Author: Sean Crist (Nuance Communications)
Email: kurisuto1 at yahoo dot com
Date: 2007-07-09 12:58:27
Subject: Re: Character database made public

> Hi Sean,
>
> thanks for the update & the new entity list. I'll check the runes
> tomorrow. The list is now missing only the Hebrew set, I can send you the list
> we have devised so far.
>
> The only thing that is troubling me is the list of Greek entities. Does the
> new list come from the currently used entities as introduced mainly by Bekkie,
> or did you just create them upon a Greek-Unicode table? We have devised a list
> to correspond to BT's use, so that we don't need to collapse any
> diacritics etc. and the list is a bit different. Shall we do some conversion,
> or include all the entities?

Yikes-- posting that file does seem to have opened a can of worms. :-/

The list isn't actually new; it's been a project-internal file for a long time. Back in the early days of the project, I used to just make up an entity when I needed one. I couldn't always remember what I had done from one text to another, so the entities didn't agree perfectly across texts. Later, I went thru and made a central list; then I made all of the texts agree with that list, so that everything was uniform across the project. Later, I added more columns to the character table for use by the search system, the web-based correction system, etc.

The character database is driven by what's actually been found in the texts. If &omicron-dasia-oxia; is in the character database, it's because there's an instance of that character in one of the texts somewhere. The only case where I included any characters which aren't necessarily in the texts was that I included all of the standard entities for the Latin 1 (ISO-8859-1) characters which aren't in ASCII. The ones which aren't found in the project texts are marked as such in one of the columns.

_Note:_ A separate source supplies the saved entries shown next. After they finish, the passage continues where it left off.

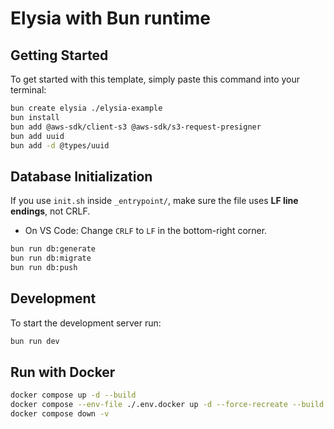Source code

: # Elysia with Bun runtime

## Getting Started

To get started with this template, simply paste this command into your terminal:

```bash
bun create elysia ./elysia-example
bun install
bun add @aws-sdk/client-s3 @aws-sdk/s3-request-presigner
bun add uuid
bun add -d @types/uuid
```

## Database Initialization

If you use `init.sh` inside `_entrypoint/`, make sure the file uses **LF line endings**, not CRLF.

- On VS Code: Change `CRLF` to `LF` in the bottom-right corner.

```bash
bun run db:generate
bun run db:migrate
bun run db:push
```

## Development

To start the development server run:

```bash
bun run dev
```

## Run with Docker

```bash
docker compose up -d --build
docker compose --env-file ./.env.docker up -d --force-recreate --build
docker compose down -v
```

Bekie's text was encoded in UTF-8; she didn't devise any entities. When I imported her text, I converted the UTF-8 characters to the project's entities. (There was a good bit of cleanup involved; I remember, for example, that in one case, a Greek word used the Cyrillic "A" instead of the Greek "A"). Since Bekie had represented all of the classical Greek diacritics with the modern tonos, I used temporary entities such as &omicron-tonos; within her pages of Bosworth/Toller, but I didn't add those to the project character list, since we want to replace those entities in the long run.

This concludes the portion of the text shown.